Monthly Inflation Signals More Downside to CPI
The TD-MI Monthly Inflation Gauge confirms that inflation is locked in at a low level and this will be a further valuable input into the decision on how much to cut interest rates when the RBA Board meets tomorrow.
With recent developments in markets, the global economy and in the domestic data, a 50 cut now looks a good call. It actually looks a necessary policy change to make sure the economy does not fall further below trend.
The Inflation Gauge was unchanged in May after rising 0.3% in April for an annual rise of just 1.8% – inflation remains around or even a touch below the bottom of the RBA 2 to 3% target band. The news in the monthly Inflation Gauge suggests an official CPI result of around 0.7% for the June quarter or around 0.6% for the underlying measure which, if realised, would see the annual increases at 1.4% for the headline CPI and 1.9% for the underlying inflation rate when those numbers are released in late July.

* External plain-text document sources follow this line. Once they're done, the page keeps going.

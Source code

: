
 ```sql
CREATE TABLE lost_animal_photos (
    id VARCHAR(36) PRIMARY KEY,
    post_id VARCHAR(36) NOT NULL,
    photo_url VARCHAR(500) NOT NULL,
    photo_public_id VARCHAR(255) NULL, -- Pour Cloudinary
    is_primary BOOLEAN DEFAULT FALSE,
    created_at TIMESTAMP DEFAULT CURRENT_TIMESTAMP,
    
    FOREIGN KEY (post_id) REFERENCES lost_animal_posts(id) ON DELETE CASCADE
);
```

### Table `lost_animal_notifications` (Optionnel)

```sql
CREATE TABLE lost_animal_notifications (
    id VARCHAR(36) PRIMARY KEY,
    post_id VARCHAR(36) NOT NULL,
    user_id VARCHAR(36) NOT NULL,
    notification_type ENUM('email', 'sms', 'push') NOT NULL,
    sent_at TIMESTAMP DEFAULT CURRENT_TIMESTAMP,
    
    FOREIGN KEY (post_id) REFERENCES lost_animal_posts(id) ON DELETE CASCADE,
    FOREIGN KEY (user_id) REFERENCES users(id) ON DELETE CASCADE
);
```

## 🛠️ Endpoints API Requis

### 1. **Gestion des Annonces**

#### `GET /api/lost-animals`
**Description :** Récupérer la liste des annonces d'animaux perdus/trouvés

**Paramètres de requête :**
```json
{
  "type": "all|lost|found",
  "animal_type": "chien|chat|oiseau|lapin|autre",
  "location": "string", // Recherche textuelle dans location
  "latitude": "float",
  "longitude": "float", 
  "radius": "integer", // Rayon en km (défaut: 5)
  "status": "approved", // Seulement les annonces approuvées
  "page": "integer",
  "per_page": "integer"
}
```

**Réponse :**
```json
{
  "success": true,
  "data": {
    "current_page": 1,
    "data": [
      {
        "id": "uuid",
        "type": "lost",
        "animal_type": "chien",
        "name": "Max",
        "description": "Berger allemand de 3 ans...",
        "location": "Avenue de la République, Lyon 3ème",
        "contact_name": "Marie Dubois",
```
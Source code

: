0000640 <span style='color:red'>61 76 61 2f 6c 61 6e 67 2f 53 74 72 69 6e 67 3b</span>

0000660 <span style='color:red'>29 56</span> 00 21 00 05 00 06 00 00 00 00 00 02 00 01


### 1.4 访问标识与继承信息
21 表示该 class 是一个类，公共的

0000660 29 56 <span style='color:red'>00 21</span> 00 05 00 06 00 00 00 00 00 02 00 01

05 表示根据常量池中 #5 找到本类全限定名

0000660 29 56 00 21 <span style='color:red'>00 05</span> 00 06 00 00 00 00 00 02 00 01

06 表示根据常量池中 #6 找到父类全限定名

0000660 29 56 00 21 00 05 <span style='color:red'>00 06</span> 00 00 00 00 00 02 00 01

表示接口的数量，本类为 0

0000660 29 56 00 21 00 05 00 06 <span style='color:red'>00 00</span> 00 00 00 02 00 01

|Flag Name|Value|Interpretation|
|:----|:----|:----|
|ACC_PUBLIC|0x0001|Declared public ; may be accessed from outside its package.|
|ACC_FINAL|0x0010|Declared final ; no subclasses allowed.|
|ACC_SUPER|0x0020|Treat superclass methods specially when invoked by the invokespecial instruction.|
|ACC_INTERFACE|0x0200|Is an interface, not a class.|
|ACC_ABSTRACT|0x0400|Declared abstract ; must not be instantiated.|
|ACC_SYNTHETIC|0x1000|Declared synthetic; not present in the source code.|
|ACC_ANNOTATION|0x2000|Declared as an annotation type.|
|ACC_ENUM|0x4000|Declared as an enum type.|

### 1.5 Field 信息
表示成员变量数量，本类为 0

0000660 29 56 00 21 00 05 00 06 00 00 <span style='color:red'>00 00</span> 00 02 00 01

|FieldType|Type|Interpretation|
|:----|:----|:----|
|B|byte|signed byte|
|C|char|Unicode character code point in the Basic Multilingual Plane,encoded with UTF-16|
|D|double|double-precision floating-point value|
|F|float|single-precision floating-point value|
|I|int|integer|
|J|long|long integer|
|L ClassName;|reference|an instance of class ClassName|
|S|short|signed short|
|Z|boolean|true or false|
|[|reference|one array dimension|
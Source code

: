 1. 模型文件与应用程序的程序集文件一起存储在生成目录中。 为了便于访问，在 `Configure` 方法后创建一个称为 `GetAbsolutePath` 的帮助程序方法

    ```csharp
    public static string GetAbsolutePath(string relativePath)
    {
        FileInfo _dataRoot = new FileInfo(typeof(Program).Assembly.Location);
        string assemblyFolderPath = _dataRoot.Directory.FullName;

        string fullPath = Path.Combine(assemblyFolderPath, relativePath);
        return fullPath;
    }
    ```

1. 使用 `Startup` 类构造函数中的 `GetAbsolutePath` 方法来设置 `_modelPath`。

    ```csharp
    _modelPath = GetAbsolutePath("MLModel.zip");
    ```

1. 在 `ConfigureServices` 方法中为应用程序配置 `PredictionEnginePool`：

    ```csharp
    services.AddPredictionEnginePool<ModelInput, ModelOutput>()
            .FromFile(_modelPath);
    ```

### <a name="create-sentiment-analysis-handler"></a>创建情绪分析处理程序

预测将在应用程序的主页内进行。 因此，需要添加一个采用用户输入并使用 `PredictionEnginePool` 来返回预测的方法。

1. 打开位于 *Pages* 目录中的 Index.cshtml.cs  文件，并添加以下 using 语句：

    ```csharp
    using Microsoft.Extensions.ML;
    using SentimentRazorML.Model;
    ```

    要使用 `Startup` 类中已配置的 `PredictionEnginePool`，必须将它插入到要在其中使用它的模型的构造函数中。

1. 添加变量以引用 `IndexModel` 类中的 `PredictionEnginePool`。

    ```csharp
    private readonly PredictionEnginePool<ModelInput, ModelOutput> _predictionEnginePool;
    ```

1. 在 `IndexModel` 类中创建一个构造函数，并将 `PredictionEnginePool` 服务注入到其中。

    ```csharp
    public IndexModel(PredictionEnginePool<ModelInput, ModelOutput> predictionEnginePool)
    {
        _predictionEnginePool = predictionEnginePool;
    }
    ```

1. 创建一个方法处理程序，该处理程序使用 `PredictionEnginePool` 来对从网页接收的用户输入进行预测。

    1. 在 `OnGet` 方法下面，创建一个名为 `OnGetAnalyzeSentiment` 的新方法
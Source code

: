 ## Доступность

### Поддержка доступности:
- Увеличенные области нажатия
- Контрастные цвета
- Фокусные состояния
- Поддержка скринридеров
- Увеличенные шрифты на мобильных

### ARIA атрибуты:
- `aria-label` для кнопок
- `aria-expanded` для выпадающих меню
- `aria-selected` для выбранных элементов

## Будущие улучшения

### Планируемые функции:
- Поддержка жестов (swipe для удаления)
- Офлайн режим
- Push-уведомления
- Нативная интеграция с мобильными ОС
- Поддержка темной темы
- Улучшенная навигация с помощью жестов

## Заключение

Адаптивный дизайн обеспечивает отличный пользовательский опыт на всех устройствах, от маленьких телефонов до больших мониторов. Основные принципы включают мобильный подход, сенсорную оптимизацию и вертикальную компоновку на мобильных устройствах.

With inflation dead, buried and cremated, the concern for the economy now has several layers:
- The world economy and global markets are ugly. Growth is decelerating, commodity prices are diving and policy makers are hamstrung. Not a great climate. Many people pulling the policy levers globally don’t know what to do – or worse, can’t act due to political constraints.
- In Australia, consumers are being hit with falling stock prices, falling house prices and only a few weeks ago saw interest rates move to a level vaguely accommodative. Until then, the RBA had stubbornly kept interest rates too high.
But that is water under the bridge. The RBA can get on the front foot and it should very directly cut interest rates by 50 basis points tomorrow to signal that it is doing what it can to make sure it doesn’t miss its inflation target on the down side.